Трудно тут не вспомнить ироничное от Анны Ахматовой, которая, конечно, все равно очень любила Пастернака:

«Боренька знал, когда проснуться...».

Опять на улице мороз,
И скрип подошв, и скрип колес,
И голых веточек скрипенье.
И жизнь поскрипывает так,
Что я твержу себе: «Терпенье!»
А если под вечер: «Приляг...»
Терпенье! Боль свою – обузу,
Что наше сердце рвет с петель,
В постель заманим, как Кутузов
Врага заманивал в метель.
Пойдем на хитрость! Чтоб уснула.
Проснешься утром – и здоров!
В постель по краю, мимо стула,
В обход! Тарутинский маневр!
Обманем боль, засыпем снами.
Заснем – и снегом занесет.
Когда она проснется с нами,
Она уже почти пройдет.

Это опять Александр Кушнер. В число его любимых авторов тоже входит Лев Толстой.

«Кажется, только Толстого и Пруста, – говорил он, – можно читать беспрестанно, снова и снова возвращаясь к ним».

Толстой «цепко сидит в нашей памяти и пронизывает нашу жизнь».

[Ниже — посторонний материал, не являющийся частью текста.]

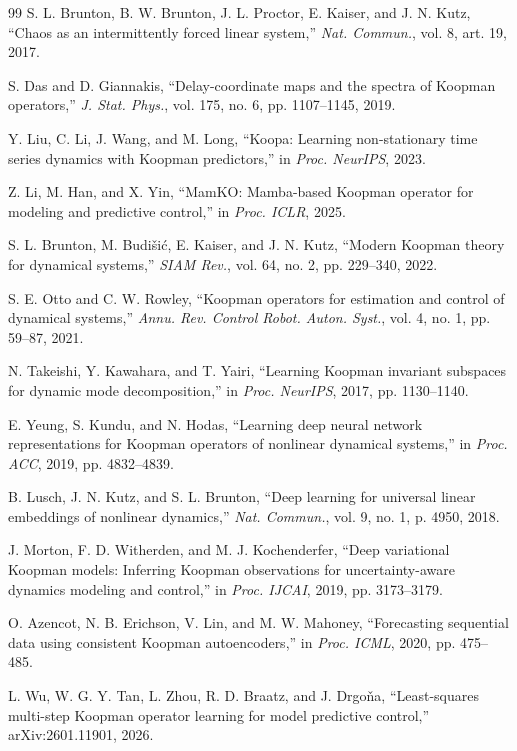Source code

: ﻿\documentclass[journal]{IEEEtran}
\begin{document}
\begin{thebibliography}{99}
S. L. Brunton, B. W. Brunton, J. L. Proctor, E. Kaiser, and J. N. Kutz, ``Chaos as an intermittently forced linear system,'' \emph{Nat. Commun.}, vol. 8, art. 19, 2017.

S. Das and D. Giannakis, ``Delay-coordinate maps and the spectra of Koopman operators,'' \emph{J. Stat. Phys.}, vol. 175, no. 6, pp. 1107--1145, 2019.

Y. Liu, C. Li, J. Wang, and M. Long, ``Koopa: Learning non-stationary time series dynamics with Koopman predictors,'' in \emph{Proc. NeurIPS}, 2023.

Z. Li, M. Han, and X. Yin, ``MamKO: Mamba-based Koopman operator for modeling and predictive control,'' in \emph{Proc. ICLR}, 2025.

S. L. Brunton, M. Budi\v{s}i\'c, E. Kaiser, and J. N. Kutz, ``Modern Koopman theory for dynamical systems,'' \emph{SIAM Rev.}, vol. 64, no. 2, pp. 229--340, 2022.

S. E. Otto and C. W. Rowley, ``Koopman operators for estimation and control of dynamical systems,'' \emph{Annu. Rev. Control Robot. Auton. Syst.}, vol. 4, no. 1, pp. 59--87, 2021.

N. Takeishi, Y. Kawahara, and T. Yairi, ``Learning Koopman invariant subspaces for dynamic mode decomposition,'' in \emph{Proc. NeurIPS}, 2017, pp. 1130--1140.

E. Yeung, S. Kundu, and N. Hodas, ``Learning deep neural network representations for Koopman operators of nonlinear dynamical systems,'' in \emph{Proc. ACC}, 2019, pp. 4832--4839.

B. Lusch, J. N. Kutz, and S. L. Brunton, ``Deep learning for universal linear embeddings of nonlinear dynamics,'' \emph{Nat. Commun.}, vol. 9, no. 1, p. 4950, 2018.

J. Morton, F. D. Witherden, and M. J. Kochenderfer, ``Deep variational Koopman models: Inferring Koopman observations for uncertainty-aware dynamics modeling and control,'' in \emph{Proc. IJCAI}, 2019, pp. 3173--3179.

O. Azencot, N. B. Erichson, V. Lin, and M. W. Mahoney, ``Forecasting sequential data using consistent Koopman autoencoders,'' in \emph{Proc. ICML}, 2020, pp. 475--485.

L. Wu, W. G. Y. Tan, L. Zhou, R. D. Braatz, and J. Drgo\v{n}a, ``Least-squares multi-step Koopman operator learning for model predictive control,'' arXiv:2601.11901, 2026.


\end{thebibliography}
\end{document}
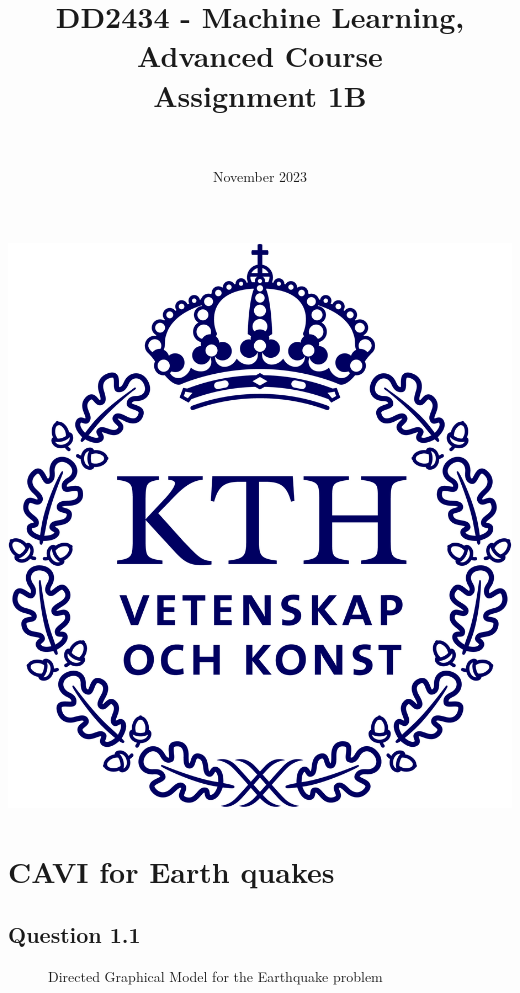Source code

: \documentclass{article}
\title{DD2434 - Machine Learning, Advanced Course \\ Assignment 1B}
\author{\authorFst \\ \emailFst}
\date{November 2023}
\begin{document}
\maketitle

\begin{center}
  \includegraphics[scale=0.5]{KTH_logo_RGB_bla.png}
\end{center}

\thispagestyle{empty}

\newpage
\tableofcontents
\newpage

\section{CAVI for Earth quakes}

\subsection{Question 1.1}

\begin{figure}[H]
  \centering
  
  \label{fig:fig1}
  \caption{Directed Graphical Model for the Earthquake problem}
\end{figure}
\end{document}
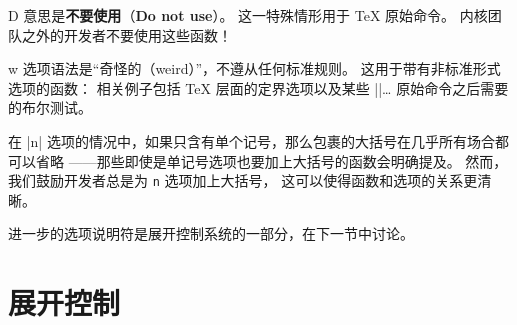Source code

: \documentclass[full]{l3doc}
\newenvironment{arg-description}{%
\begin{itemize}\def\makelabel##1{\hss\llap{\bfseries##1}}}{\end{itemize}}
\begin{document}
\begin{arg-description}
    \item[D] 意思是\textbf{不要使用}（\textbf{Do not use}）。
    这一特殊情形用于 \TeX{} 原始命令。
    内核团队之外的开发者不要使用这些函数！
    \item[w] 选项语法是“奇怪的（weird）”，不遵从任何标准规则。
    这用于带有非标准形式选项的函数：
    相关例子包括 \TeX{} 层面的定界选项以及某些 |\if|\ldots{} 原始命令之后需要的布尔测试。
\end{arg-description}

%
在 |n| 选项的情况中，如果只含有单个记号，那么包裹的大括号在几乎所有场合都可以省略
——那些即使是单记号选项也要加上大括号的函数会明确提及。
然而，我们鼓励开发者总是为 \texttt{n} 选项加上大括号，
这可以使得函数和选项的关系更清晰。

%
进一步的选项说明符是展开控制系统的一部分，在下一节中讨论。

%
\section{展开控制}
\end{document}

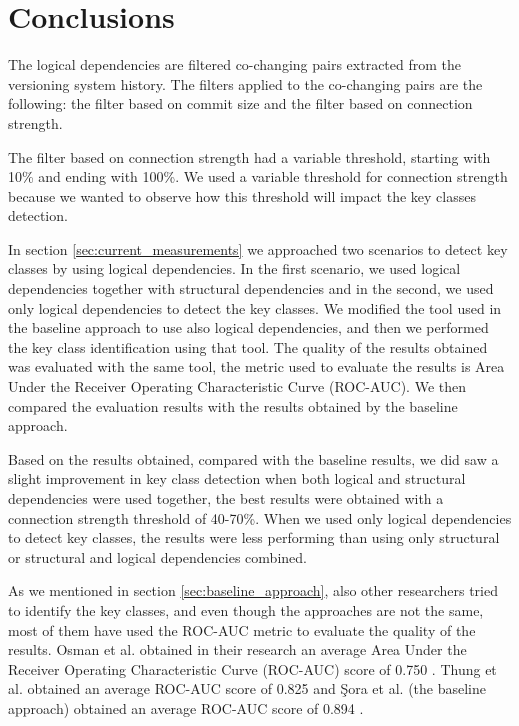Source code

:\documentclass[runningheads]{comsis2}
\begin{document}
\section{Conclusions}
\label{sec:conclusion}


The logical dependencies are filtered co-changing pairs extracted from the versioning system history. The filters applied to the co-changing pairs are the following: the filter based on commit size and the filter based on connection strength.

The filter based on connection strength had a variable threshold, starting with 10\% and ending with 100\%. We used a variable threshold for connection strength because we wanted to observe how this threshold will impact the key classes detection.

In section \ref{sec:current_measurements} we approached two scenarios to detect key classes by using logical dependencies. In the first scenario, we used logical dependencies together with structural dependencies and in the second, we used only logical dependencies to detect the key classes. We modified the tool used in the baseline approach to use also logical dependencies, and then we performed the key class identification using that tool. 
The quality of the results obtained was evaluated with the same tool, the metric used to evaluate the results is Area Under the Receiver Operating Characteristic Curve (ROC-AUC). We then compared the evaluation results with the results obtained by the baseline approach. 

Based on the results obtained, compared with the baseline results, we did saw a slight improvement in key class detection when both logical and structural dependencies were used together, the best results were obtained with a connection strength threshold of 40-70\%. When we used only logical dependencies to detect key classes, the results were less performing than using only structural or structural and logical dependencies combined.

As we mentioned in section \ref{sec:baseline_approach}, also other researchers tried to identify the key classes, and even though the approaches are not the same, most of them have used the ROC-AUC metric to evaluate the quality of the results. 
Osman et al. obtained in their research an average Area Under the Receiver Operating Characteristic Curve (ROC-AUC) score of 0.750 \cite{6676885}. Thung et al. obtained an average ROC-AUC score of 0.825 \cite{rocclasification}  and Şora et al. (the baseline approach) obtained an average ROC-AUC score of 0.894 \cite{Finding-key-classes}.
\end{document}
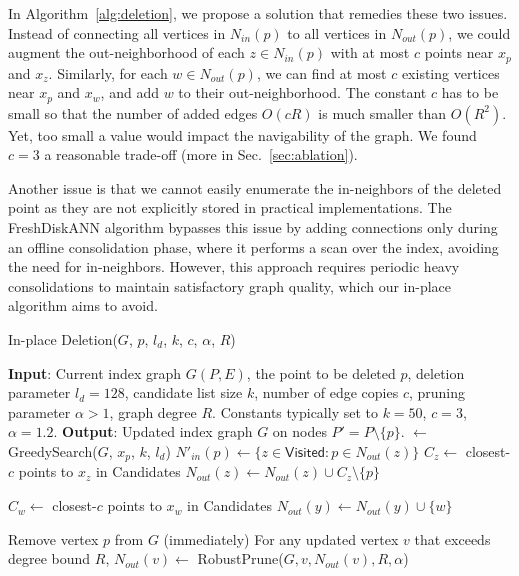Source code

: In Algorithm~\ref{alg:deletion}, we propose a solution that remedies these two issues.
%
Instead of connecting all vertices in $N_{in}(p)$ to all vertices in $N_{out}(p)$, we could augment the out-neighborhood of each $z\in N_{in}(p)$ with at most $c$ points near $x_p$ and $x_z$.
%
Similarly, for each $w\in N_{out}(p)$, we can find at most $c$ existing vertices near $x_p$ and $x_w$,
and add $w$ to their out-neighborhood.
%
The constant $c$ has to be small so that the number of added edges $O(cR)$ is much smaller than $O(R^2)$.
Yet, too small a value would impact the navigability of the graph.
We found $c=3$ a reasonable trade-off (more in Sec.~\ref{sec:ablation}).

Another issue is that we cannot easily enumerate the in-neighbors of the deleted point
as they are not explicitly stored in practical implementations.
The FreshDiskANN algorithm bypasses this issue by adding connections only
during an offline consolidation phase, where it performs a scan over the index,
avoiding the need for in-neighbors. However, this approach requires
periodic heavy consolidations to maintain satisfactory graph quality,
which our in-place algorithm aims to avoid.

\begin{algorithm}[b]
\caption{In-place Deletion($G$, $p$, $l_{d}$, $k$, $c$, $\alpha$, $R$)}
\label{alg:deletion}
\begin{algorithmic}[1]
\State \textbf{Input}: Current index graph $G(P,E)$, the point to be deleted $p$,
deletion parameter $l_d=128$, candidate list size $k$, number of edge copies $c$, pruning parameter $\alpha > 1$, graph degree $R$.
Constants typically set to $k=50$,  $c=3$, $\alpha=1.2$.
\State \textbf{Output}: Updated index graph $G$ on nodes $P'=P\setminus \{p\}$.
 $\gets$ GreedySearch($G$, $x_p$, $k$, $l_{d}$)
\State $N'_{in}(p)\gets \{z \in \textsf{Visited}: p \in N_{out}(z) \} $
    \State $C_z \gets$ closest-$c$ points to $x_z$ in \textsf{Candidates}
    \State $N_{out}(z) \gets N_{out}(z) \cup C_z \setminus \{p\}$
\EndFor

    \State $C_w \gets$ closest-$c$ points to $x_w$ in \textsf{Candidates}
        \State $N_{out}(y) \gets N_{out}(y) \cup \{w\} $
    \EndFor
\EndFor

\State Remove vertex $p$ from $G$ (immediately)
\State For any updated vertex $v$ that exceeds degree bound $R$, $N_{out}(v)\gets$ \textsf{RobustPrune}($G, v, N_{out}(v), R, \alpha$)
\end{algorithmic}
\end{algorithm}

Классические тексты вообще цепко держатся памятью Кушнера, так много в его стихах отсылок к ним – не только к Толстому.

***
Быть классиком – значит стоять на шкафу
Бессмысленным бюстом, топорща ключицы.
О Гоголь, во сне ль это всё, наяву?
Так чучело ставят: бекаса, сову.
Стоишь вместо птицы.
Он кутался в шарф, он любил мастерить
Жилеты, камзолы.
Не то что раздеться – куска проглотить
Не мог при свидетелях, – скульптором голый
Поставлен. Приятно ли классиком быть?
Быть классиком – в классе со шкафа смотреть
На школьников; им и запомнится Гоголь –
Не странник, не праведник, даже не щеголь,
Не Гоголь, а Гоголя верхняя треть.
Как нос Ковалева. Последний урок:
Не надо выдумывать, жизнь фантастична!
О юноши, пыль на лице, как чулок!
Быть классиком страшно, почти неприлично.
Не слышат: им хочется под потолок.

(Александр Кушнер, 1976)

...Вот интересно (уже в сторону от Толстого): не оммаж ли это стихотворение Кушнера, которое будет дальше, тому легендарному, мандельштамовскому? Про сирень. Которую Мандельштам пишет чисто импрессионистически, как бы пробуя перенести на поэтический язык метод Мане и Моне.

Художник нам изобразил
Глубокий обморок сирени
И красок звучные ступени
На холст как струпья положил.

Он понял масла густоту, –
Его запекшееся лето
Лиловым мозгом разогрето,
Расширенное в духоту.

А тень-то, тень все лиловей,
Свисток иль хлыст как спичка тухнет.
Ты скажешь: повара на кухне
Готовят жирных голубей.

Угадывается качель,
Недомалеваны вуали,
И в этом сумрачном развале
Уже хозяйничает шмель.

(Осип Мандельштам, 1932 г.)

Вот это кушнеровское, которое мне смотрится оммажем. (Омма́ж (от фр. hommage – признательность, дань уважения) в искусстве – работа-подражание (и жест уважения) другому художнику, музыканту).

СИРЕНЬ

Фиолетовой, белой, лиловой,
Ледяной, голубой, бестолковой
Перед взором предстанет сирень.
Летний полдень разбит на осколки,
Острых листьев блестят треуголки,
И, как облако, стелется тень.
Сколько свежести в ветви тяжелой,
Как стараются важные пчелы,
Допотопная блещет краса!
Но вглядись в эти вспышки и блестки:
Здесь уже побывал Кончаловский,
Трогал кисти и щурил глаза.
Тем сильней у забора с канавкой
Восхищение наше, с поправкой
На тяжелый музейный букет,
Нависающий в желтой плетенке
Над столом, и две грозди в сторонке,
И от локтя на скатерти след.

(Александр Кушнер)

...Но какая сирень, какой след на скатерти на даче? Еще бушует зима, еще валит и тает, и снова валит снег. Еще идут странники, зная, что их ведет не их желание, а свет огромной звезды.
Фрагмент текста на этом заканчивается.